How to determine the most compatible job offers

Making a choice between multiple job offers requires you to know more than just what’s included in the offers. It also requires you to know a lot about yourself. Things such as:

  • Your core values
  • The future goals for your career
  • Your mission in life

1. Your core values

Knowing what you value most, and what your non-negotiables are, will help you determine if a job offer is compatible for you. You want to compare your own core values with the company’s values to see if they align with each other.

Also, you want to determine if the job itself helps you carry out your core values, either directly or indirectly.

While salary plays a big role in your decision, it’s highly likely other things will be important to you. Knowing how those things align with your core values will help make the decision easier, especially if the salaries are the same or similar among each offer.
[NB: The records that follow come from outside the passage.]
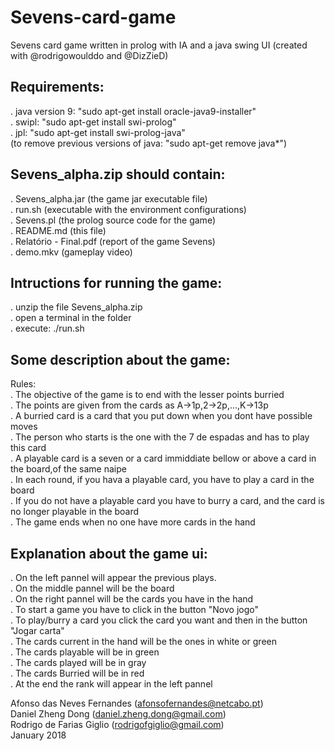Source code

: # Sevens-card-game
Sevens card game written in prolog with IA and a java swing UI (created with @rodrigowoulddo and @DizZieD)

Requirements:
------------------------------------------------------------------
. java version 9: "sudo apt-get install oracle-java9-installer" <br />
. swipl: "sudo apt-get install swi-prolog"<br />
. jpl: "sudo apt-get install swi-prolog-java"<br />
(to remove previous versions of java: "sudo apt-get remove java*")



Sevens_alpha.zip should contain:
------------------------------------------------------------------
. Sevens_alpha.jar	(the game jar executable file)<br />
. run.sh			(executable with the environment configurations)<br />
. Sevens.pl			(the prolog source code for the game)<br />
. README.md			(this file)<br />
. Relatório - Final.pdf	(report of the game Sevens)<br />
. demo.mkv			(gameplay video)<br />



Intructions for running the game:
------------------------------------------------------------------
. unzip the file Sevens_alpha.zip<br />
. open a terminal in the folder<br />
. execute: ./run.sh<br />



Some description about the game:
------------------------------------------------------------------
 Rules:<br />
  . The objective of the game is to end with the lesser points burried<br />
	. The points are given from the cards as A->1p,2->2p,...,K->13p<br />
	. A burried card is a card that you put down when you dont have possible moves<br />
	. The person who starts is the one with the 7 de espadas and has to play this card<br />
	. A playable card is a seven or a card immiddiate bellow or above a card in the board,of the same naipe <br />
	. In each round, if you hava a playable card, you have to play a card in the board<br />
	. If you do not have a playable card you have to burry a card, and the card is no longer playable in the board<br />
	. The game ends when no one have more cards in the hand

Explanation about the game ui:
------------------------------------------------------------------
  . On the left pannel will appear the previous plays.<br />
	. On the middle pannel will be the board<br />
	. On the right pannel will be the cards you have in the hand<br />
	. To start a game you have to click in the button "Novo jogo"<br />
	. To play/burry a card you click the card you want and then in the button "Jogar carta"<br />
	. The cards current in the hand will be the ones in white or green<br />
	. The cards playable will be in green<br />
	. The cards played will be in gray<br />
	. The cards Burried will be in red<br />
	. At the end the rank will appear in the left pannel

Afonso das Neves Fernandes 	(afonsofernandes@netcabo.pt)<br />
Daniel Zheng Dong		(daniel.zheng.dong@gmail.com)<br />
Rodrigo de Farias Giglio	(rodrigofgiglio@gmail.com)<br />
January 2018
Take some time to write down your non-negotiables for your next job. Do this even before you start looking for another job. paNASH’s one-on-one career coaching can help you in clarifying your values.

2. Your future career goals

It’s important to be clear about your future career goals so you’re making decisions on job offers that will move you toward those goals, instead of possibly away from them. Accepting a job offer without the future in mind could cause you to drift off course.

To learn more about setting good goals, subscribe to the paNASH newsletter and receive the free 8-Step Goal-Achievement Plan.

Subscribe & Receive 8 Steps to Purpose & Success

3. Your mission in life

I’ve previously written on the importance of having a personal mission statement. But as a reminder, a mission statement indicates how you plan to carry out your core values and arrive at your future goals, to make a positive impact in the world around you.

It serves as a measuring stick of sorts, and helps you to know what decisions to make. You should give serious consideration to agreeing to the opportunities supporting your mission statement. Opportunities not supporting your personal mission are ones you should seriously question, and likely say no to.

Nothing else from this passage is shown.